Now that I’m here, Jay, to be very candid, and I’ve been absolutely clear about this, it’s not about me being the first person of color, non-Catholic, first male. The work that we do at this institution is all about preparing our students for the now, their next, and beyond. And with that level of preparedness, I can’t and I refuse to get bogged down in being the first or the thought of being the first. And that, to be candid, I get out of bed every morning because I’m so interested in what we can do as a team, not Gary as the President, but the leadership as a team to drive the results, to give students the absolute best education that they can receive from any other institution in the country, but there’s something special about Saint Elizabeth University that only we can deliver. And that’s what I’m focused on and that’s what I’m committed to.

Jay Lemons:

Thank you. I really appreciate that. And amen. Leadership is not an individual sport. It’s a team sport.

Gary, I’m going to deviate just a little bit because I know there’s a certain chunk of our listenership who have backgrounds like you, and I will say, also myself. The most common route to the presidency is through the Chief Academic Officer’s role, and yet, yours is one that led you through the Student Affairs ranks. And maybe if you have any thoughts about what it is… I’m going to mix this together. Any special advice for leaders who might be in Student Affairs and aspire to the presidency, and then maybe more generally, ask you your thoughts and advice about anyone who aspires to leadership?

Gary Crosby:

Sure. I believe my response is applicable to both, and that’s to step outside of your comfort zone. If you’re a Student Affairs professional, if you’ve grown up or if you’ve cut your teeth, I should say, in student affairs, don’t be afraid of the Academic Affairs side of the house. Find new ways to get involved and to understand what’s occurring in Academic Affairs, so that way, you are able to connect the co-curricular experience with the curricular experience, things that students, they’re learning about in the classroom.

That is in fact the mission of every institution of higher learning is to educate students. And you might be surprised to hear this coming from a Student Affairs professional, but it’s not about what we do outside of the classroom. What we do outside of the classroom is in support of what students learn from fabulous faculty all across institutions of higher learning.

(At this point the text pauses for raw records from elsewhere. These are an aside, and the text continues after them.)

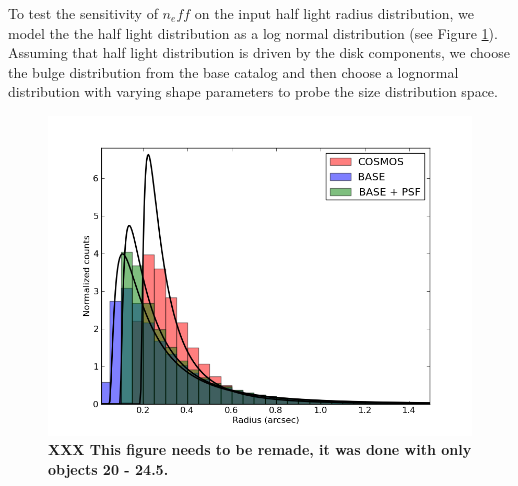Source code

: \documentclass[]{article}
\begin{document}
To test the sensitivity of $n_eff$ on the input half light radius distribution, we model the the half light distribution as a log normal distribution (see Figure
\ref{fig:hl_dist}).  Assuming that half light distribution is driven by the disk components, we choose the bulge distribution from the base catalog and then
choose a lognormal distribution with varying shape parameters to probe the size distribution space.
\begin{figure}
\centering
\includegraphics[width=5in]{validation_figures/ln_fit.png}
\caption{{\bf XXX This figure needs to be remade, it was done with only objects 20 - 24.5.}\label{fig:hl_dist}}
\end{figure}
\end{document}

So step outside of your comfort zone, not just with Academic Affairs, but also talk with your colleagues in Institutional Advancement to understand ways in which you might get involved in fundraising for the mission of the university. That’s a very critical part of the work that we do now as presidents is we are responsible for bringing resources to the institution that’s going to support the mission, not just one particular part of the mission, but the mission, the full mission of the institution.

And so I’ve always been mindful of those things. Early in my career, I would volunteer for committees. I would volunteer, when I first started in Student Affairs, to go and sit at the front desk in one of our residential facilities because I needed to understand the basics of how to run such a facility and the turnaround time for something as simple as a maintenance repair. So then as I moved up the chain of command, I could speak from firsthand knowledge of things that we should in fact do in order to move the needle.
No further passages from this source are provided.